In some cases updating a library version requires a series of invalid interim changes to accomplish the desired final result, which can only be performed using the Library Dependency Editor.

For example, consider a scenario where two products reference different versions of two shared libraries, as shown in the following figure, and you need to update the libraries in one of the products.

Figure: Example of multiple products with shared libraries
Example of multiple products with shared libraries of different versions

Specifically, if you need to update Module B v1 to Module B v2 and Module C to use Warnings v2, you will need to perform several steps, some of which will result in invalid interim results, before ending up with a valid end result. Since you cannot have two different versions of a library in the dependency graph for a library, if you try to update Warnings v1 to Warnings v2 for Module C, the update will be prevented because Module B would still be referring to Warnings v1. The same situation would occur if you tried the same thing for Module B.

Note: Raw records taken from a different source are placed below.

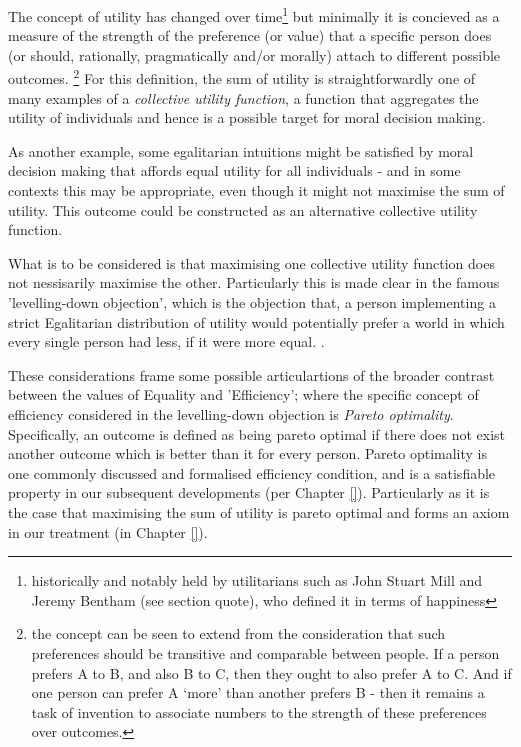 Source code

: The concept of utility has changed over time\footnote{historically and notably held by utilitarians such as John Stuart Mill\cite{MillGutenberg} and Jeremy Bentham (see section quote), who defined it in terms of happiness}
but minimally it is concieved as a measure of the strength of the preference (or value) that a specific person does (or should, rationally, pragmatically and/or morally) attach to different possible outcomes.%
\footnote{the concept can be seen to extend from the consideration that such preferences should be transitive and comparable between people. If a person prefers A to B, and also B to C, then they ought to also prefer A to C. And if one person can prefer A `more' than another prefers B - then it remains a task of invention to associate numbers to the strength of these preferences over outcomes.}
For this definition, the sum of utility is straightforwardly one of many examples of a \textit{collective utility function}, a function that aggregates the utility of individuals and hence is a possible target for moral decision making.\cite{TheoriesofValueAggregation}

As another example, some egalitarian intuitions might be satisfied by moral decision making that affords equal utility for all individuals - and in some contexts this may be appropriate, even though it might not maximise the sum of utility. This outcome could be constructed as an alternative collective utility function.

What is to be considered is that maximising one collective utility function does not nessisarily maximise the other.
Particularly this is made clear in the famous 'levelling-down objection', which is the objection that, a person implementing a strict Egalitarian distribution of utility would potentially prefer a world in which every single person had less, if it were more equal. \cite{temkin_2003, equalityandpriorityparfit}.

These considerations frame some possible articulartions of the broader contrast between the values of Equality and 'Efficiency'; where the specific concept of efficiency considered in the levelling-down objection is \textit{Pareto optimality}.
Specifically, an outcome is defined as being pareto optimal if there does not exist another outcome which is better than it for every person.
Pareto optimality is one commonly discussed and formalised efficiency condition, and is a satisfiable property in our subsequent developments (per Chapter \ref{}).
Particularly as it is the case that maximising the sum of utility is pareto optimal \cite{TheoriesofValueAggregation} and forms an axiom in our treatment (in Chapter \ref{}).


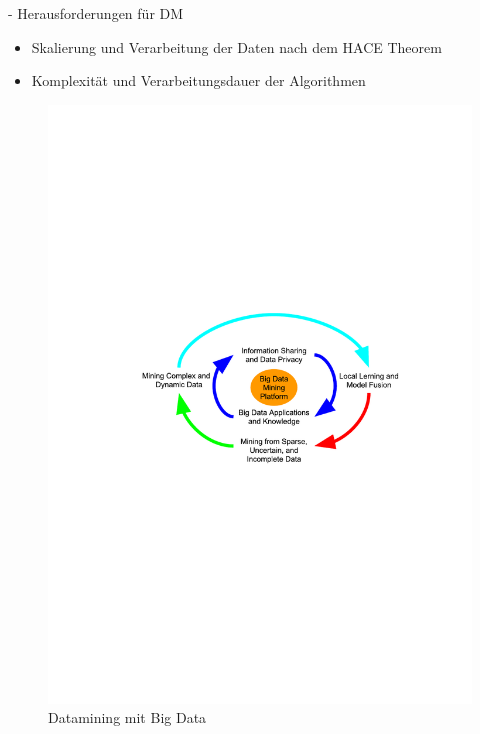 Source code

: \documentclass[fleqn,11pt,aspectratio=43]{beamer}
\begin{document}
\begin{frame}{\insertsectionhead - Herausforderungen für DM \cite{wu2014data}}
\begin{itemize} 
\item Skalierung und Verarbeitung der Daten nach dem HACE Theorem
\item Komplexität und Verarbeitungsdauer der Algorithmen
\end{itemize}
\vspace{-0.5em}
\begin{figure} %
\includegraphics[scale=0.65,trim={120 340 100 280},clip]{img/bigdata42.pdf}
\caption{Datamining mit Big Data \cite{wu2014data}}
\label{bigdata}
\end{figure}
\end{frame}
\end{document}
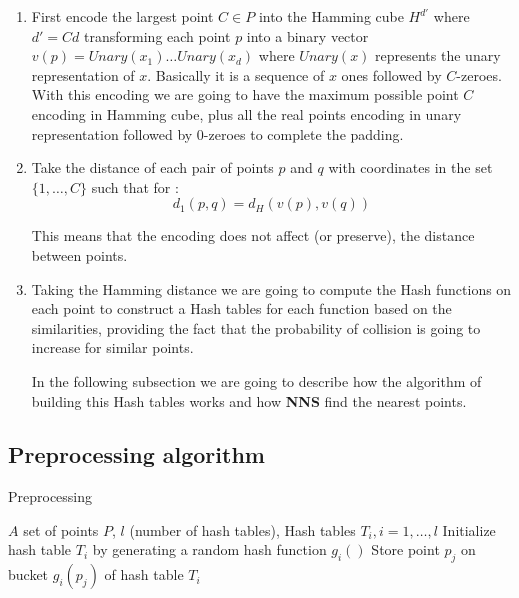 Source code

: \documentclass[12pt, a4paper]{article}
\theoremstyle{definition}
\begin{document}
\begin{enumerate}
  \item First encode the largest point $C \in P$ into the Hamming cube $H^{d'}$ where $d' = Cd$ transforming each point $p$ into a binary vector $v(p) = Unary(x_1) \dots Unary(x_d)$ where $Unary(x)$ represents the unary representation of $x$. Basically it is a sequence of $x$ ones followed by $C$-zeroes.
    With this encoding we are going to have the maximum possible point $C$ encoding in Hamming cube, plus all the real points encoding in unary representation followed by $0$-zeroes to complete the padding.
  \item Take the distance of each pair of points $p$ and $q$ with coordinates in the set $\{1,\dots, C\}$ such that for :
    \begin{equation*}
      d_1(p,q) = d_H(v(p), v(q))
    \end{equation*}

    This means that the encoding does not affect (or preserve), the distance between points.
  \item Taking the Hamming distance we are going to compute the Hash functions on each point to construct a Hash tables for each function based on the similarities, providing the fact that the probability of collision is going to increase for similar points.

In the following subsection we are going to describe how the algorithm of building this Hash tables works and how \textbf{NNS} find the nearest points.
\end{enumerate}

\subsection{Preprocessing algorithm}

    \begin{algorithm}[H]
     \label{alg:preproc}
     \caption{Preprocessing}
     \begin{algorithmic}
     \REQUIRE $A$ set of points $P$,
     \STATE $l$ (number of hash tables),
     \ENSURE Hash tables $T_i, i = 1, \dots ,l$
      \STATE Initialize hash table $T_i$ by generating
      a random hash function $g_i()$
     \ENDFOR
         \STATE Store point $p_j$ on bucket $g_i(p_j)$ of hash table $T_i$
       \ENDFOR
     \ENDFOR
   \end{algorithmic}
   \end{algorithm}
\end{document}
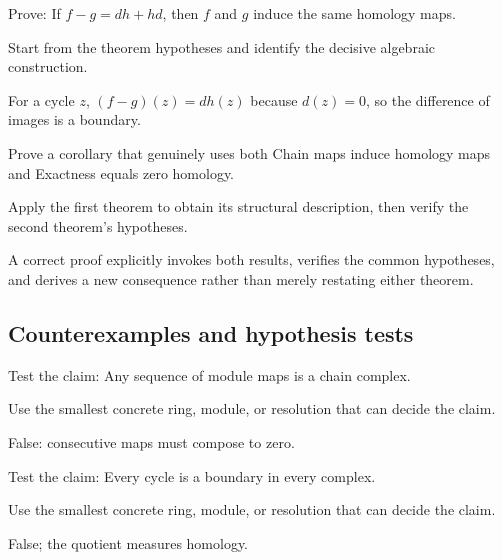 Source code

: \begin{exercise}\label{exr:v22-expand-08}
Prove: If $f-g=dh+hd$, then $f$ and $g$ induce the same homology maps.
\end{exercise}
\begin{hint}
Start from the theorem hypotheses and identify the decisive algebraic construction.
\end{hint}
\begin{solution}
For a cycle $z$, $(f-g)(z)=d h(z)$ because $d(z)=0$, so the difference of images is a boundary.
\end{solution}

\begin{exercise}\label{exr:v22-expand-09}
Prove a corollary that genuinely uses both Chain maps induce homology maps and Exactness equals zero homology.
\end{exercise}
\begin{hint}
Apply the first theorem to obtain its structural description, then verify the second theorem's hypotheses.
\end{hint}
\begin{solution}
A correct proof explicitly invokes both results, verifies the common hypotheses, and derives a new consequence rather than merely restating either theorem.
\end{solution}

\subsection*{Counterexamples and hypothesis tests}

\begin{exercise}\label{exr:v22-expand-10}
Test the claim: Any sequence of module maps is a chain complex.
\end{exercise}
\begin{hint}
Use the smallest concrete ring, module, or resolution that can decide the claim.
\end{hint}
\begin{solution}
False: consecutive maps must compose to zero.
\end{solution}

\begin{exercise}\label{exr:v22-expand-11}
Test the claim: Every cycle is a boundary in every complex.
\end{exercise}
\begin{hint}
Use the smallest concrete ring, module, or resolution that can decide the claim.
\end{hint}
\begin{solution}
False; the quotient measures homology.
\end{solution}

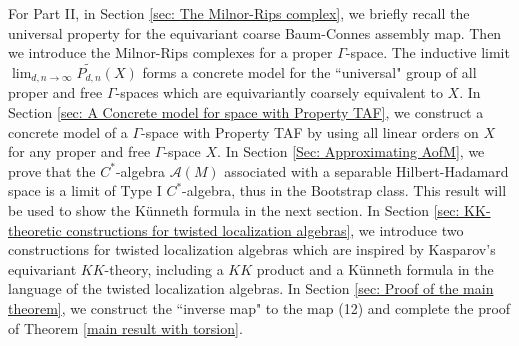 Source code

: \documentclass[11pt]{article}
\theoremstyle{definition}
\theoremstyle{plain}
\def\A{\mathcal A}\def\C{\mathcal C}\def\B{\mathcal B}\def\E{\mathcal E}\def\O{\mathcal O}\def\h{\mathfrak h}\def\K{\mathcal K}\def\F{\mathcal F}\def\P{\mathcal P}\def\L{\mathcal L}\def\R{\mathcal R}\def\Q{\mathcal Q}\def\H{\mathcal H}\def\S{\mathcal S}\def\N{\mathcal N}\def\U{\mathcal U}\def\V{\mathcal V}
\def\MRdnX{\widetilde{P_{d,n}}(X)}
\def\Ga{\Gamma}
\begin{document}
For Part II, in Section \ref{sec: The Milnor-Rips complex}, we briefly recall the universal property for the equivariant coarse Baum-Connes assembly map. Then we introduce the Milnor-Rips complexes for a proper $\Ga$-space. The inductive limit $\lim_{d,n\to\infty}\MRdnX$ forms a concrete model for the ``universal" group of all proper and free $\Ga$-spaces which are equivariantly coarsely equivalent to $X$. In Section \ref{sec: A Concrete model for space with Property TAF}, we construct a concrete model of a $\Ga$-space with Property TAF by using all linear orders on $X$ for any proper and free $\Ga$-space $X$. In Section \ref{Sec: Approximating AofM}, we prove that the $C^*$-algebra $\A(M)$ associated with a separable Hilbert-Hadamard space is a limit of Type I $C^*$-algebra, thus in the Bootstrap class. This result will be used to show the K\"unneth formula in the next section. In Section \ref{sec: KK-theoretic constructions for twisted localization algebras}, we introduce two constructions for twisted localization algebras which are inspired by Kasparov's equivariant $KK$-theory, including a $KK$ product and a K\"unneth formula in the language of the twisted localization algebras. In Section \ref{sec: Proof of the main theorem}, we construct the ``inverse map" to the map (12) and complete the proof of Theorem \ref{main result with torsion}.
\end{document}

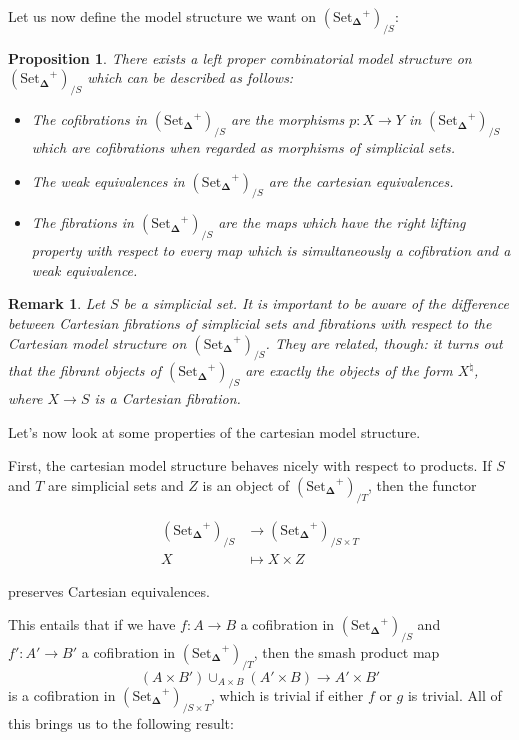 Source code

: \documentclass[12pt]{amsart}
\newcommand{\8}{\ensuremath{\infty}}
\newcommand{\SSet}{\ensuremath{\text{Set}_{\boldsymbol{\Delta}}}}
\newtheorem{proposition}{Proposition}
\newtheorem{remark}{Remark}
\begin{document}
{{Let us now define the model structure we want on $(\SSet^+)_{/S}$:
\begin{proposition}
  There exists a left proper combinatorial model structure on $(\SSet^+)_{/S}$ which can be described as follows:
  \begin{itemize}
    \item[(C)] The cofibrations in $(\SSet^+)_{/S}$ are the morphisms $p: X \rightarrow Y$ in $(\SSet^+)_{/S}$ which are cofibrations when regarded as morphisms of simplicial sets.
    \item[(W)] The weak equivalences in $(\SSet^+)_{/S}$ are the cartesian equivalences.
    \item[(F)] The fibrations in $(\SSet^+)_{/S}$ are the maps which have the right lifting property with respect to every map which is simultaneously a cofibration and a weak equivalence.
  \end{itemize}
\end{proposition}

\begin{remark}
  Let $S$ be a simplicial set. It is important to be aware of the difference between Cartesian fibrations of simplicial sets and fibrations with respect to the Cartesian model structure on $(\SSet^+)_{/S}$. They are related, though: it turns out that the fibrant objects of $(\SSet^+)_{/S}$ are exactly the objects of the form $X^\natural$, where $X \rightarrow S$ is a Cartesian fibration.
\end{remark}

Let's now look at some properties of the cartesian model structure.

First, the cartesian model structure behaves nicely with respect to products. If $S$ and $T$ are simplicial sets and $Z$ is an object of $(\SSet^+)_{/T}$, then the functor

\begin{align*}
  (\SSet^+)_{/S} & \rightarrow (\SSet^+)_{/S\times T} \\
  X              & \mapsto X\times Z
\end{align*}

preserves Cartesian equivalences.

This entails that if we have $f: A \rightarrow B$ a cofibration in $(\SSet^+)_{/S}$ and $f': A' \rightarrow B'$ a cofibration in $(\SSet^+)_{/T}$, then the smash product map
\[(A\times B')\displaystyle \cup_{A\times B}(A'\times B) \rightarrow A'\times B'\] is a cofibration in $(\SSet^+)_{/S\times T}$, which is trivial if either $f$ or $g$ is trivial. All of this brings us to the following result:

}}
\end{document}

Figure: Example of a multi-step change
Example of multi-step change from one version to another

The only way to make the change is if you can make the changes for both Module B and Module C before the final validation can occur. To make these kind of multi-step changes, you need to open Prod Y in the Library Dependency Editor.

From the Library Dependency Editor you can lock the product or library version to allow multiple changes without blocking those that are temporarily invalid. When you lock a product or library, its parent product or library versions are locked as well. As you make each change, the Library Dependency Editor highlights the invalid interim results so they can be easily seen, but does not block them. You continue to make changes until you are satisfied with the end result and all of the relationships between the objects are valid.

So, to accomplish the multi-step changes shown in the example, you would:
  1. Right-click the version Prod Y v1 and click Open with > Library Dependency Editor
  2. Right-click the Product Y version and click Lock.
  3. Right-click the Module B v1 version and click Update Library and select version Module B v2.
  4. Right-click the Module C v1 version and click Lock.
  5. Right-click the Warnings v1 version, click Update Library, and click Warnings v2.
  6. Right-click in the Library Dependency Editor and click Release All.

You cannot release the product or library version until all the invalid results are resolved. If you decide you no longer want to make the changes, you can discard them by using Replace with server revision, which removes the lock on the version and replaces your local copy with the last saved revision in the repository. When you are ready to release the version, you save the changes back to the repository by using Release All Versions.